The Minnesota Vikings entered Week 10 with a stranglehold on first place in the NFC North. But despite a 7-1 record, they weren't getting a lot of run as a realistic threat to represent the NFC in Super Bowl LVII. Part of the reason was the lack of a statement win—Minnesota's victory over the Dolphins in Miami came with Tua Tagovailoa on the shelf, and Minnesota was throttled by the Eagles in Philadelphia in Week 2.
After storming back in the second half to knock off the Bills 33-30 (OT) in Buffalo, the Vikings have that signature victory. And while the Vikes have issues, taking out the Bills (6-3) for a seventh straight victory cements their status as a force to be reckoned with.
The Vikings have made a habit of living dangerously—Minnesota hasn't won by double digits since Week 1, and there have been a number of comeback victories. Sunday was no different. When Minnesota fell behind 27-10 in the third quarter, a blowout seemed more likely than a comeback.
But as has been the case all season, there was no quit in the Vikings. They scratched and clawed their way back into the game, and with a minute left they faced a 4th-and-goal from the half-yard line with a chance to take the lead.
Vikings quarterback Kirk Cousins was stuffed, which seemingly clinched the game for the Bills. But as Buffalo quarterback Josh Allen attempted to sneak his way out of the end zone, a botched exchange was recovered in the end zone by Vikings linebacker Eric Kendricks.
Allen drove the Bills the length of the field to set up a chip-shot field goal that tied the game. Then the Vikings answered with a field goal of their own on the first drive of overtime. Then Allen once again led the Bills into the red zone with less than two minutes left in overtime. But veteran cornerback Patrick Peterson's second interception of the day sealed the deal on one of the wilder wins in recent memory.
While speaking to Pam Oliver of Fox Sports after the game, Cousins credited the team for rallying around one another.
"It was a team win," Cousins said. "All eight of our wins have been that way. We beat ourselves up and then we find a way to claw back. We stay together. It's a tough team, and we keep showing it. We are battle-tested. Would like to win a little more convincingly than this, and there's so much to get better at. But thrilled to come out with a victory against a really good football team."
On some level, it's appropriate that Cousins credited his teammates because they rather bailed him out in this one.

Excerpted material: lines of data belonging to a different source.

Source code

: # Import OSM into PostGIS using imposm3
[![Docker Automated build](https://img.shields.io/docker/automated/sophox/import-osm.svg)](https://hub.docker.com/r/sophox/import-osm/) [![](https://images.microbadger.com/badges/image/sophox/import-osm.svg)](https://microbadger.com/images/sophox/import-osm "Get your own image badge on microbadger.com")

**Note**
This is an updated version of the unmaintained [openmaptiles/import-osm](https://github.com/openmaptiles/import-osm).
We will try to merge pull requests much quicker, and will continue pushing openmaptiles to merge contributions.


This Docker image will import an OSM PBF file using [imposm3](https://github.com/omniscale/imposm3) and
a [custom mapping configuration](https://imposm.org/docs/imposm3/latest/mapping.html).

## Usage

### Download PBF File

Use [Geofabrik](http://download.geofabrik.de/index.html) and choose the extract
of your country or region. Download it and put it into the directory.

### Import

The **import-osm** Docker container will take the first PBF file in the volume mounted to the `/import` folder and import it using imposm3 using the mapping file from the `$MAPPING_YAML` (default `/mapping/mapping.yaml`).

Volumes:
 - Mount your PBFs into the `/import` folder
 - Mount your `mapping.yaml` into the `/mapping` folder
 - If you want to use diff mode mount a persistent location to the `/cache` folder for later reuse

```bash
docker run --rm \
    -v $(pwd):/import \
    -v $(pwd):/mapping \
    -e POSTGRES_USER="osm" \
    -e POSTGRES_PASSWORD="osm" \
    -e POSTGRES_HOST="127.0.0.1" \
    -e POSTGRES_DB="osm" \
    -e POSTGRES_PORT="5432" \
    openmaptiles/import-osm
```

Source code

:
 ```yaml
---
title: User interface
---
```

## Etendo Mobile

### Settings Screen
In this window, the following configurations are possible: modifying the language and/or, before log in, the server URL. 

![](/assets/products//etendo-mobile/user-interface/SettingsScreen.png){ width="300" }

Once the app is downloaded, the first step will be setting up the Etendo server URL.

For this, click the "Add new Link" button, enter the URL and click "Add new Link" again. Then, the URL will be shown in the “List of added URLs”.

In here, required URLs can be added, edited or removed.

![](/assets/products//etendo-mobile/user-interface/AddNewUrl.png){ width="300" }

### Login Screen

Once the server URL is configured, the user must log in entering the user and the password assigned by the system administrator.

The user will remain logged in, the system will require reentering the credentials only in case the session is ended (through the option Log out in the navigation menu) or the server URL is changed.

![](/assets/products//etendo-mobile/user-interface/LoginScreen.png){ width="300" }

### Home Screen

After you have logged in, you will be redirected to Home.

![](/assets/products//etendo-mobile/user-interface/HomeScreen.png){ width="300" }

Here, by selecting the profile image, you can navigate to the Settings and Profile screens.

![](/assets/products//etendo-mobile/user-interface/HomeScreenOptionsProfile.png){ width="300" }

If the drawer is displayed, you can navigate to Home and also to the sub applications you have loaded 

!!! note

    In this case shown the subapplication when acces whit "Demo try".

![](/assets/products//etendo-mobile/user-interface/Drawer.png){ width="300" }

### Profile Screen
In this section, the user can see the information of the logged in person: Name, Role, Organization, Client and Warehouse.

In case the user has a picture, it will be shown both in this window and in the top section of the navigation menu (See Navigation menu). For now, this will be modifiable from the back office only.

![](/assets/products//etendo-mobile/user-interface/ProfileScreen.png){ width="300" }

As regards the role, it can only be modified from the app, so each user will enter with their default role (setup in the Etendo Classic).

There has long been a narrative surrounding Cousins that while he can pile up stats against bad teams, he withers in prime-time games or against formidable opponents. In some respects, Cousins' performance against the Bills fed into that narrative. Cousins did throw for 357 yards, but he completed just 60 percent of his passes, posted a passer rating of just 71.8 and threw a pair of interceptions.
But as has been the case all season, when one Viking falters, another steps up. On Sunday, it was Cousins' top two weapons who picked up the slack.
Running back Dalvin Cook was outstanding against one of the best run defenses in the league. Cook carried the ball just 14 times, but he piled up 119 yards doing so—including an 81-yard touchdown. He also added 27 yards on three catches.
As good as Cook was against the Bills, Justin Jefferson was awesome. Dominant. Domisome. Aweminant.
All Jefferson did against a Bills defense allowing just over 210 passing yards a game was amass 193 yards by himself. That career best in yardage came on 10 receptions, one of which was the catch of the year in the NFL.
How did he do that?
The Vikings defense did its part as well. Yes, Minnesota's 29th-ranked defense allowed a whopping 486 yards of offense and 30 points. But it's hardly unusual for the Bills to light up an opposing defense, and the Vikings also sacked Allen twice and notched four takeaways.
That's the Minnesota defense in a nutshell. All season, the Vikings have allowed a lot of yards. But they rank in the top half of the league in points allowed, are tied with the Eagles for the most takeaways in the NFL with 18 and rank 10th in the NFL with 26 sacks.
Minnesota bends. But it doesn't break. And when a big play is needed, the Vikings come up with one.
Even in victory, the issues that could derail a deep playoff run by the Vikings were evident. They do indeed give up a lot of yardage. And for all the firepower the Vikings have offensively, at some point it's going to come down to Cousins having to rewrite that narrative surrounding him—to come up big when the pressure is at its highest.
Are the Vikings as complete a team as the undefeated Eagles? No. Minnesota doesn't have a dominant defense like the Dallas Cowboys or San Francisco 49ers. Cousins isn't Tom Brady, either.
But for all the flak that Cousins gets, he's a capable veteran quarterback. Cook and Jefferson are top-five options at their respective positions. The Vikings have an above-average offensive line. A pair of excellent pass-rushers in Za'Darius Smith and Danielle Hunter. An opportunistic defense that makes big plays when needed. And now the Vikings have demonstrated that they can go on the road and down a Super Bowl contender.
The Vikings might not be the best team in the NFL. Or even the best team in the NFC. But on Sunday, Minnesota served notice to the rest of the league.
The 2022 Vikings are for real. And those who underestimate them do so at their own peril.